======== RECORDS FOR THE EXERCISE ========
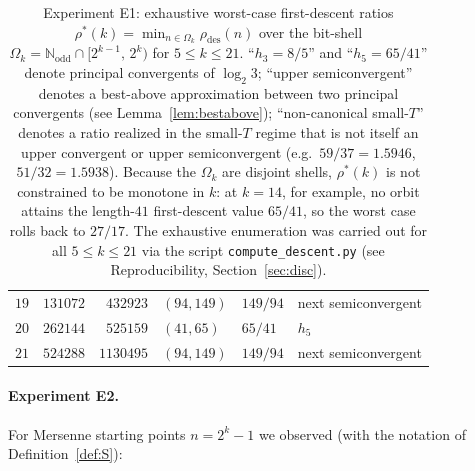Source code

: \documentclass[11pt,a4paper]{article}
\theoremstyle{definition}
\theoremstyle{remark}
\newcommand{\N}{\mathbb{N}}
\newcommand{\Nodd}{\N_{\mathrm{odd}}}
\begin{document}
\begin{table}[htbp]
\begin{tabular}{r r r l l l}
$19$ & $131072$   & $432923$   & $(94,149)$ & $149/94$ & next semiconvergent \\
$20$ & $262144$   & $525159$   & $(41,65)$  & $65/41$  & $h_5$ \\
$21$ & $524288$   & $1130495$  & $(94,149)$ & $149/94$ & next semiconvergent \\
\bottomrule
\end{tabular}
\caption{Experiment E1: exhaustive worst-case first-descent ratios
$\rho^{*}(k) = \min_{n \in \Omega_k} \rho_{\mathrm{des}}(n)$ over the
bit-shell $\Omega_k = \Nodd \cap [2^{k-1},\, 2^k)$ for $5 \leq k \leq
21$.  ``$h_3 = 8/5$'' and ``$h_5 = 65/41$'' denote principal
convergents of $\log_2 3$; ``upper semiconvergent'' denotes a
best-above approximation between two principal convergents (see
Lemma~\ref{lem:bestabove}); ``non-canonical small-$T$'' denotes a
ratio realized in the small-$T$ regime that is not itself an
upper convergent or upper semiconvergent (e.g.\ $59/37 = 1.5946$,
$51/32 = 1.5938$).  Because the $\Omega_k$ are disjoint shells,
$\rho^{*}(k)$ is not constrained to be monotone in $k$: at $k = 14$,
for example, no orbit attains the length-$41$ first-descent value
$65/41$, so the worst case rolls back to $27/17$.  The exhaustive
enumeration was carried out for all $5 \leq k \leq 21$ via the
script \texttt{compute\_descent.py} (see Reproducibility,
Section~\ref{sec:disc}).}
\label{tab:E1}
\end{table}

\paragraph{Experiment E2.}
For Mersenne starting points $n = 2^k - 1$ we observed (with the
notation of Definition~\ref{def:S}):
\end{document}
========
A word-for-word copy of the records is needed, with no pictures carried over.

Source code

: \documentclass[11pt,a4paper]{article}
\theoremstyle{definition}
\theoremstyle{remark}
\newcommand{\N}{\mathbb{N}}
\newcommand{\Nodd}{\N_{\mathrm{odd}}}
\begin{document}
\begin{table}[htbp]
\begin{tabular}{r r r l l l}
$19$ & $131072$   & $432923$   & $(94,149)$ & $149/94$ & next semiconvergent \\
$20$ & $262144$   & $525159$   & $(41,65)$  & $65/41$  & $h_5$ \\
$21$ & $524288$   & $1130495$  & $(94,149)$ & $149/94$ & next semiconvergent \\
\bottomrule
\end{tabular}
\caption{Experiment E1: exhaustive worst-case first-descent ratios
$\rho^{*}(k) = \min_{n \in \Omega_k} \rho_{\mathrm{des}}(n)$ over the
bit-shell $\Omega_k = \Nodd \cap [2^{k-1},\, 2^k)$ for $5 \leq k \leq
21$.  ``$h_3 = 8/5$'' and ``$h_5 = 65/41$'' denote principal
convergents of $\log_2 3$; ``upper semiconvergent'' denotes a
best-above approximation between two principal convergents (see
Lemma~\ref{lem:bestabove}); ``non-canonical small-$T$'' denotes a
ratio realized in the small-$T$ regime that is not itself an
upper convergent or upper semiconvergent (e.g.\ $59/37 = 1.5946$,
$51/32 = 1.5938$).  Because the $\Omega_k$ are disjoint shells,
$\rho^{*}(k)$ is not constrained to be monotone in $k$: at $k = 14$,
for example, no orbit attains the length-$41$ first-descent value
$65/41$, so the worst case rolls back to $27/17$.  The exhaustive
enumeration was carried out for all $5 \leq k \leq 21$ via the
script \texttt{compute\_descent.py} (see Reproducibility,
Section~\ref{sec:disc}).}
\label{tab:E1}
\end{table}

\paragraph{Experiment E2.}
For Mersenne starting points $n = 2^k - 1$ we observed (with the
notation of Definition~\ref{def:S}):
\end{document}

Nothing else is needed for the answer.